• [TASK]: Starting with the first line below, extract each line through the one that contains "Experiences for 2024</u></a></li>", inclusive, excluding pictures.

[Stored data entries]
+--
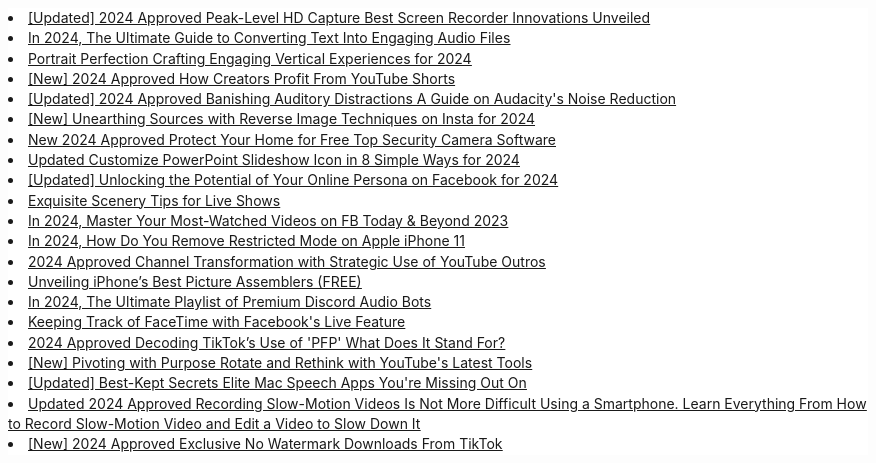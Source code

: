 <li><a href="https://screen-video-capture.techidaily.com/updated-2024-approved-peak-level-hd-capture-best-screen-recorder-innovations-unveiled/"><u>[Updated] 2024 Approved  Peak-Level HD Capture  Best Screen Recorder Innovations Unveiled</u></a></li>
<li><a href="https://ai-video-apps.techidaily.com/in-2024-the-ultimate-guide-to-converting-text-into-engaging-audio-files/"><u>In 2024, The Ultimate Guide to Converting Text Into Engaging Audio Files</u></a></li>
<li><a href="https://smart-video-editing.techidaily.com/portrait-perfection-crafting-engaging-vertical-experiences-for-2024/"><u>Portrait Perfection Crafting Engaging Vertical Experiences for 2024</u></a></li>
<li><a href="https://youtube-blog.techidaily.com/024-approved-how-creators-profit-from-youtube-shorts/"><u>[New] 2024 Approved  How Creators Profit From YouTube Shorts</u></a></li>
<li><a href="https://tiktok-videos.techidaily.com/updated-2024-approved-banishing-auditory-distractions-a-guide-on-audacitys-noise-reduction/"><u>[Updated] 2024 Approved  Banishing Auditory Distractions  A Guide on Audacity's Noise Reduction</u></a></li>
<li><a href="https://instagram-video-files.techidaily.com/new-unearthing-sources-with-reverse-image-techniques-on-insta-for-2024/"><u>[New] Unearthing Sources with Reverse Image Techniques on Insta for 2024</u></a></li>
<li><a href="https://video-ai-editor.techidaily.com/new-2024-approved-protect-your-home-for-free-top-security-camera-software/"><u>New 2024 Approved Protect Your Home for Free Top Security Camera Software</u></a></li>
<li><a href="https://ai-editing-video.techidaily.com/updated-customize-powerpoint-slideshow-icon-in-8-simple-ways-for-2024/"><u>Updated Customize PowerPoint Slideshow Icon in 8 Simple Ways for 2024</u></a></li>
<li><a href="https://facebook-video-content.techidaily.com/updated-unlocking-the-potential-of-your-online-persona-on-facebook-for-2024/"><u>[Updated] Unlocking the Potential of Your Online Persona on Facebook for 2024</u></a></li>
<li><a href="https://extra-resources.techidaily.com/exquisite-scenery-tips-for-live-shows/"><u>Exquisite Scenery Tips for Live Shows</u></a></li>
<li><a href="https://facebook-clips.techidaily.com/in-2024-master-your-most-watched-videos-on-fb-today-and-beyond-2023/"><u>In 2024, Master Your Most-Watched Videos on FB Today & Beyond 2023</u></a></li>
<li><a href="https://ios-unlock.techidaily.com/in-2024-how-do-you-remove-restricted-mode-on-apple-iphone-11-by-drfone-ios/"><u>In 2024, How Do You Remove Restricted Mode on Apple iPhone 11</u></a></li>
<li><a href="https://youtube-videos.techidaily.com/2024-approved-channel-transformation-with-strategic-use-of-youtube-outros/"><u>2024 Approved  Channel Transformation with Strategic Use of YouTube Outros</u></a></li>
<li><a href="https://extra-tips.techidaily.com/unveiling-iphones-best-picture-assemblers-free/"><u>Unveiling iPhone’s Best Picture Assemblers (FREE)</u></a></li>
<li><a href="https://discord-videos.techidaily.com/in-2024-the-ultimate-playlist-of-premium-discord-audio-bots/"><u>In 2024, The Ultimate Playlist of Premium Discord Audio Bots</u></a></li>
<li><a href="https://facebook-videos.techidaily.com/keeping-track-of-facetime-with-facebooks-live-feature/"><u>Keeping Track of FaceTime with Facebook's Live Feature</u></a></li>
<li><a href="https://tiktok-videos.techidaily.com/2024-approved-decoding-tiktoks-use-of-pfp-what-does-it-stand-for/"><u>2024 Approved  Decoding TikTok’s Use of 'PFP'  What Does It Stand For?</u></a></li>
<li><a href="https://youtube-help.techidaily.com/new-pivoting-with-purpose-rotate-and-rethink-with-youtubes-latest-tools/"><u>[New] Pivoting with Purpose  Rotate and Rethink with YouTube's Latest Tools</u></a></li>
<li><a href="https://extra-information.techidaily.com/updated-best-kept-secrets-elite-mac-speech-apps-youre-missing-out-on/"><u>[Updated] Best-Kept Secrets  Elite Mac Speech Apps You're Missing Out On</u></a></li>
<li><a href="https://ai-video-editing.techidaily.com/updated-2024-approved-recording-slow-motion-videos-is-not-more-difficult-using-a-smartphone-learn-everything-from-how-to-record-slow-motion-video-and-edit-a/"><u>Updated 2024 Approved Recording Slow-Motion Videos Is Not More Difficult Using a Smartphone. Learn Everything From How to Record Slow-Motion Video and Edit a Video to Slow Down It</u></a></li>
<li><a href="https://tiktok-videos.techidaily.com/new-2024-approved-exclusive-no-watermark-downloads-from-tiktok/"><u>[New] 2024 Approved  Exclusive  No Watermark Downloads From TikTok</u></a></li>
</ul></div>
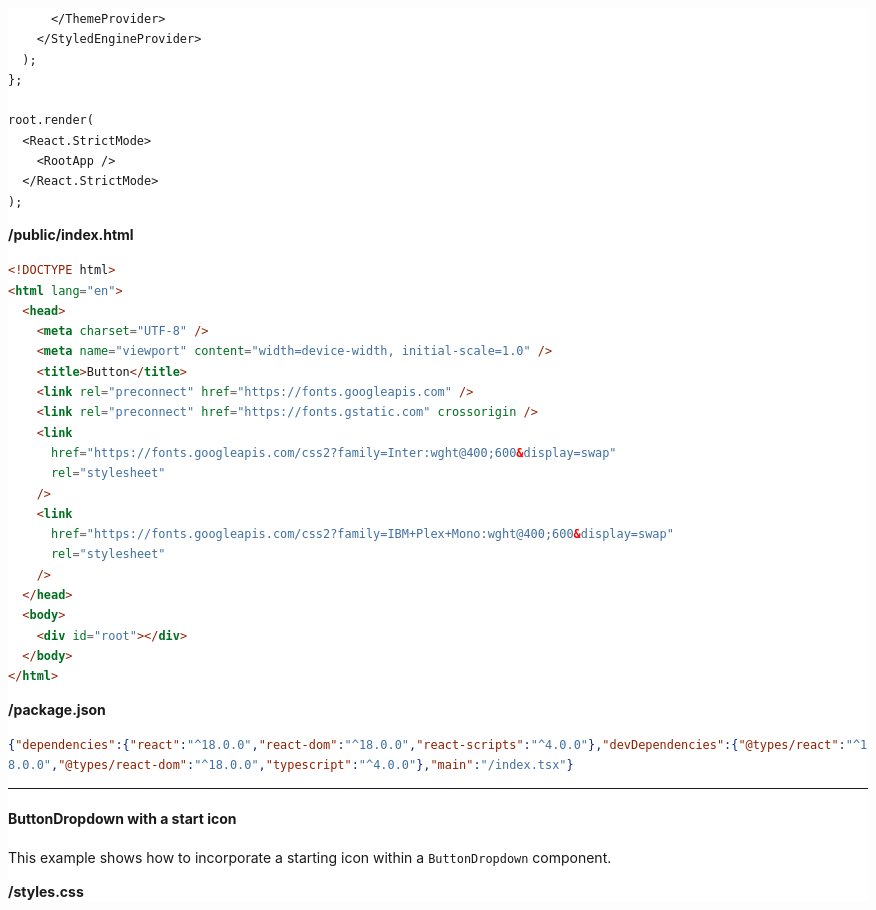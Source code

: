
 ```tsx
      </ThemeProvider>
    </StyledEngineProvider>
  );
};

root.render(
  <React.StrictMode>
    <RootApp />
  </React.StrictMode>
);

```

**/public/index.html**

```html
<!DOCTYPE html>
<html lang="en">
  <head>
    <meta charset="UTF-8" />
    <meta name="viewport" content="width=device-width, initial-scale=1.0" />
    <title>Button</title>
    <link rel="preconnect" href="https://fonts.googleapis.com" />
    <link rel="preconnect" href="https://fonts.gstatic.com" crossorigin />
    <link
      href="https://fonts.googleapis.com/css2?family=Inter:wght@400;600&display=swap"
      rel="stylesheet"
    />
    <link
      href="https://fonts.googleapis.com/css2?family=IBM+Plex+Mono:wght@400;600&display=swap"
      rel="stylesheet"
    />
  </head>
  <body>
    <div id="root"></div>
  </body>
</html>

```

**/package.json**

```json
{"dependencies":{"react":"^18.0.0","react-dom":"^18.0.0","react-scripts":"^4.0.0"},"devDependencies":{"@types/react":"^18.0.0","@types/react-dom":"^18.0.0","typescript":"^4.0.0"},"main":"/index.tsx"}
```

---

#### ButtonDropdown with a start icon

This example shows how to incorporate a starting icon within a `ButtonDropdown` component.

**/styles.css**
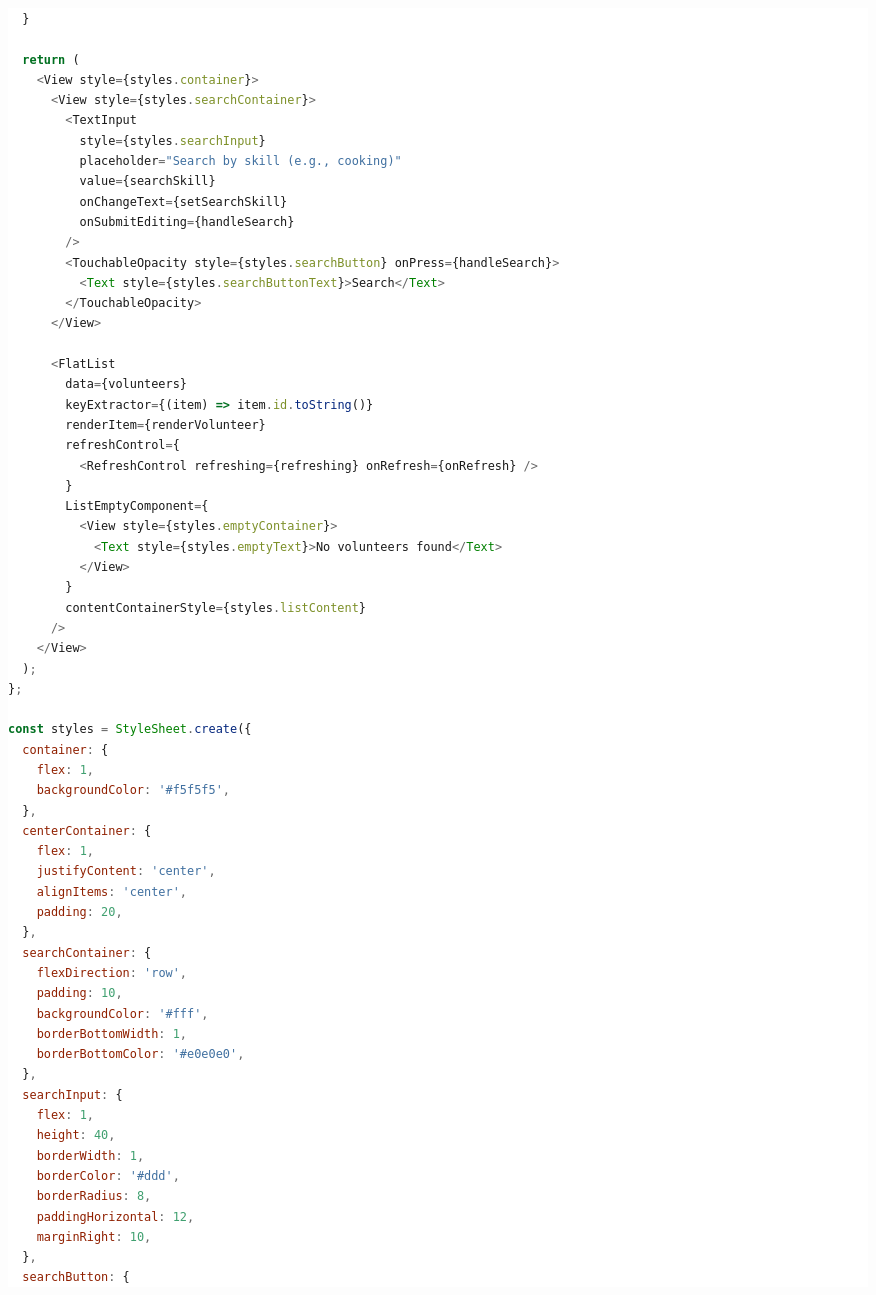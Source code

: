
 ```javascript
  }

  return (
    <View style={styles.container}>
      <View style={styles.searchContainer}>
        <TextInput
          style={styles.searchInput}
          placeholder="Search by skill (e.g., cooking)"
          value={searchSkill}
          onChangeText={setSearchSkill}
          onSubmitEditing={handleSearch}
        />
        <TouchableOpacity style={styles.searchButton} onPress={handleSearch}>
          <Text style={styles.searchButtonText}>Search</Text>
        </TouchableOpacity>
      </View>

      <FlatList
        data={volunteers}
        keyExtractor={(item) => item.id.toString()}
        renderItem={renderVolunteer}
        refreshControl={
          <RefreshControl refreshing={refreshing} onRefresh={onRefresh} />
        }
        ListEmptyComponent={
          <View style={styles.emptyContainer}>
            <Text style={styles.emptyText}>No volunteers found</Text>
          </View>
        }
        contentContainerStyle={styles.listContent}
      />
    </View>
  );
};

const styles = StyleSheet.create({
  container: {
    flex: 1,
    backgroundColor: '#f5f5f5',
  },
  centerContainer: {
    flex: 1,
    justifyContent: 'center',
    alignItems: 'center',
    padding: 20,
  },
  searchContainer: {
    flexDirection: 'row',
    padding: 10,
    backgroundColor: '#fff',
    borderBottomWidth: 1,
    borderBottomColor: '#e0e0e0',
  },
  searchInput: {
    flex: 1,
    height: 40,
    borderWidth: 1,
    borderColor: '#ddd',
    borderRadius: 8,
    paddingHorizontal: 12,
    marginRight: 10,
  },
  searchButton: {
```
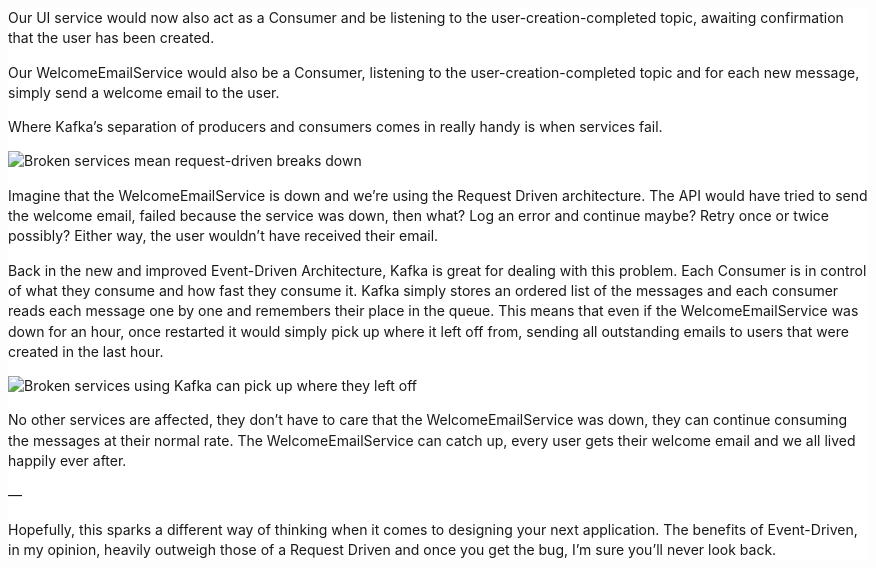 Our UI service would now also act as a Consumer and be listening to the user-creation-completed topic, awaiting confirmation that the user has been created.

Our WelcomeEmailService would also be a Consumer, listening to the user-creation-completed topic and for each new message, simply send a welcome email to the user.

Where Kafka’s separation of producers and consumers comes in really handy is when services fail.

![Broken services mean request-driven breaks down](https://www.lewisgavin.co.uk/images/broken-service.jpeg)

Imagine that the WelcomeEmailService is down and we’re using the Request Driven architecture. The API would have tried to send the welcome email, failed because the service was down, then what? Log an error and continue maybe? Retry once or twice possibly? Either way, the user wouldn’t have received their email.

Back in the new and improved Event-Driven Architecture, Kafka is great for dealing with this problem. Each Consumer is in control of what they consume and how fast they consume it. Kafka simply stores an ordered list of the messages and each consumer reads each message one by one and remembers their place in the queue. This means that even if the WelcomeEmailService was down for an hour, once restarted it would simply pick up where it left off from, sending all outstanding emails to users that were created in the last hour.

![Broken services using Kafka can pick up where they left off](https://www.lewisgavin.co.uk/images/broken-service-kafka.jpeg)

No other services are affected, they don’t have to care that the WelcomeEmailService was down, they can continue consuming the messages at their normal rate. The WelcomeEmailService can catch up, every user gets their welcome email and we all lived happily ever after.

—

Hopefully, this sparks a different way of thinking when it comes to designing your next application. The benefits of Event-Driven, in my opinion, heavily outweigh those of a Request Driven and once you get the bug, I’m sure you’ll never look back.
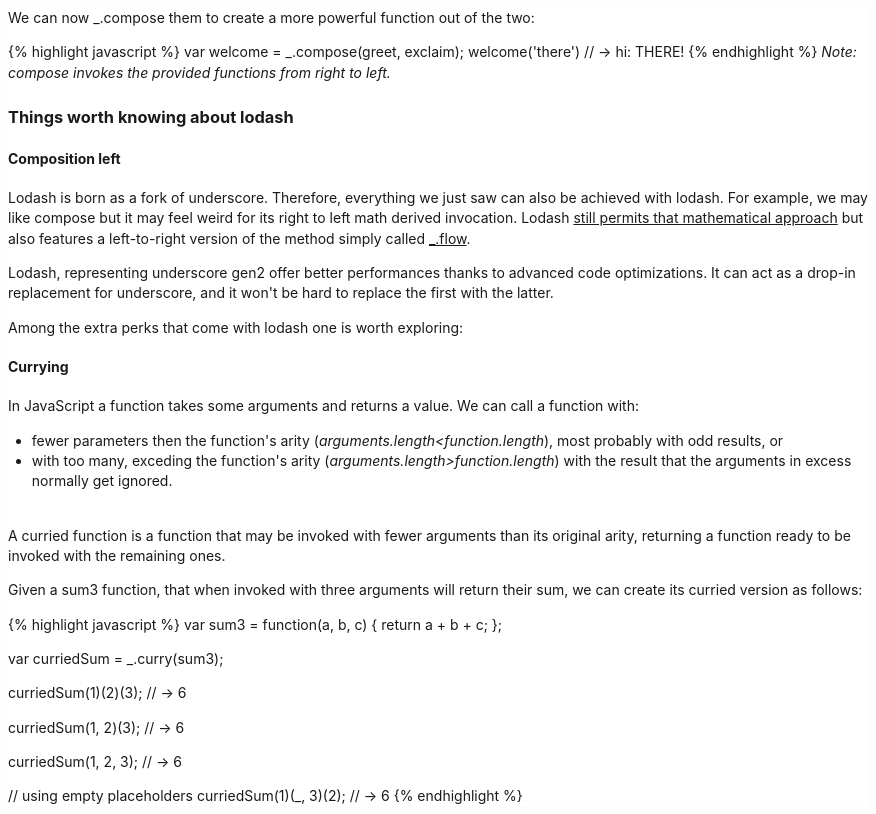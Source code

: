 We can now \_.compose them to create a more powerful function out of the two:

{% highlight javascript %}
var welcome = _.compose(greet, exclaim);
welcome('there')
// → hi: THERE!
{% endhighlight %}
*Note: compose invokes the provided functions from right to left.*

### Things worth knowing about lodash
#### Composition left

Lodash is born as a fork of underscore. Therefore, everything we just saw can also be achieved with lodash. For example, we may like compose but it may feel weird for its right to left math derived invocation. Lodash [still permits that mathematical approach](https://lodash.com/docs#flowRight) but also features a left-to-right version of the method simply called [_.flow](https://lodash.com/docs#flow).

Lodash, representing underscore gen2 offer better performances thanks to advanced code optimizations. It can act as a drop-in replacement for underscore, and it won't be hard to replace the first with the latter.

Among the extra perks that come with lodash one is worth exploring:

#### Currying

In JavaScript a function takes some arguments and returns a value.
We can call a function with:

- fewer parameters then the function's arity (*arguments.length<function.length*), most probably with odd results, or
- with too many, exceding the function's arity (*arguments.length>function.length*) with the result that the arguments in excess normally get ignored.

<br>
A curried function is a function that may be invoked with fewer arguments than its original arity, returning a function ready to be invoked with the remaining ones.

Given a sum3 function, that when invoked with three arguments will return their sum, we can create its curried version as follows:

{% highlight javascript %}
var sum3 = function(a, b, c) {
  return a + b + c;
};

var curriedSum = _.curry(sum3);

curriedSum(1)(2)(3);
// → 6

curriedSum(1, 2)(3);
// → 6

curriedSum(1, 2, 3);
// → 6

// using empty placeholders
curriedSum(1)(_, 3)(2);
// → 6
{% endhighlight %}
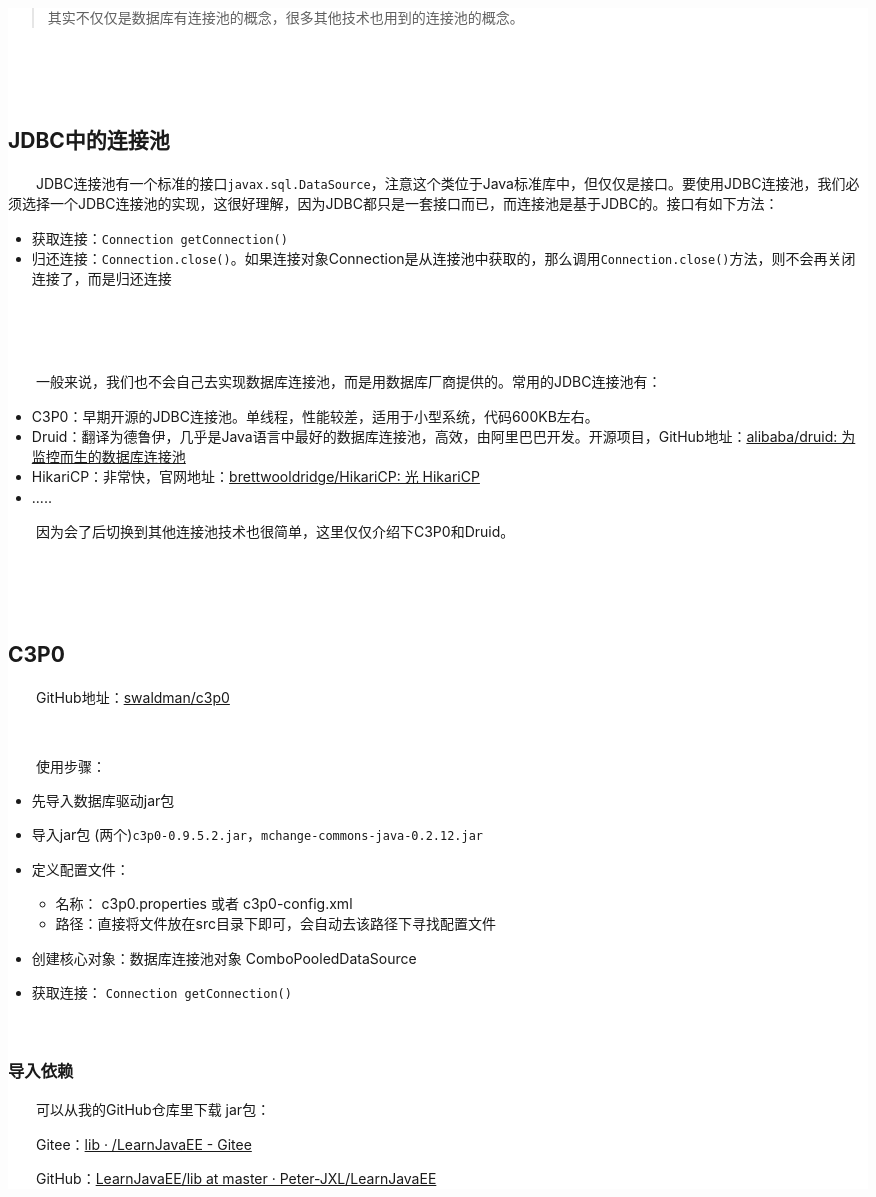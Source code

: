 > 其实不仅仅是数据库有连接池的概念，很多其他技术也用到的连接池的概念。

　　‍

　　‍

## JDBC中的连接池

　　JDBC连接池有一个标准的接口`javax.sql.DataSource`，注意这个类位于Java标准库中，但仅仅是接口。要使用JDBC连接池，我们必须选择一个JDBC连接池的实现，这很好理解，因为JDBC都只是一套接口而已，而连接池是基于JDBC的。接口有如下方法：

* 获取连接：`Connection getConnection()`
* 归还连接：`Connection.close()`。如果连接对象Connection是从连接池中获取的，那么调用`Connection.close()`方法，则不会再关闭连接了，而是归还连接

　　‍

　　‍

　　一般来说，我们也不会自己去实现数据库连接池，而是用数据库厂商提供的。常用的JDBC连接池有：

* C3P0：早期开源的JDBC连接池。单线程，性能较差，适用于小型系统，代码600KB左右。
* Druid：翻译为德鲁伊，几乎是Java语言中最好的数据库连接池，高效，由阿里巴巴开发。开源项目，GitHub地址：[alibaba/druid: 为监控而生的数据库连接池](https://github.com/alibaba/druid)
* HikariCP：非常快，官网地址：[brettwooldridge/HikariCP: 光 HikariCP](https://github.com/brettwooldridge/HikariCP)
* .....

　　因为会了后切换到其他连接池技术也很简单，这里仅仅介绍下C3P0和Druid。

　　‍

　　‍

## C3P0

　　GitHub地址：[swaldman/c3p0](https://github.com/swaldman/c3p0)

　　‍

　　使用步骤：

* 先导入数据库驱动jar包
* 导入jar包 (两个)`c3p0-0.9.5.2.jar`，`mchange-commons-java-0.2.12.jar`
* 定义配置文件：

  * 名称： c3p0.properties 或者 c3p0-config.xml
  * 路径：直接将文件放在src目录下即可，会自动去该路径下寻找配置文件
* 创建核心对象：数据库连接池对象 ComboPooledDataSource
* 获取连接： `Connection getConnection()`

　　‍

### 导入依赖

　　可以从我的GitHub仓库里下载 jar包：

　　Gitee：[lib · /LearnJavaEE - Gitee](https://gitee.com/peterjxl/LearnJavaEE/tree/master/lib)

　　GitHub：[LearnJavaEE/lib at master · Peter-JXL/LearnJavaEE](https://github.com/Peter-JXL/LearnJavaEE/tree/master/lib)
+--
• [SOLUTION TO THIS EXERCISE]:
Source code

: <li><a href="https://screen-video-capture.techidaily.com/updated-2024-approved-peak-level-hd-capture-best-screen-recorder-innovations-unveiled/"><u>[Updated] 2024 Approved  Peak-Level HD Capture  Best Screen Recorder Innovations Unveiled</u></a></li>
<li><a href="https://ai-video-apps.techidaily.com/in-2024-the-ultimate-guide-to-converting-text-into-engaging-audio-files/"><u>In 2024, The Ultimate Guide to Converting Text Into Engaging Audio Files</u></a></li>
<li><a href="https://smart-video-editing.techidaily.com/portrait-perfection-crafting-engaging-vertical-experiences-for-2024/"><u>Portrait Perfection Crafting Engaging Vertical Experiences for 2024</u></a></li>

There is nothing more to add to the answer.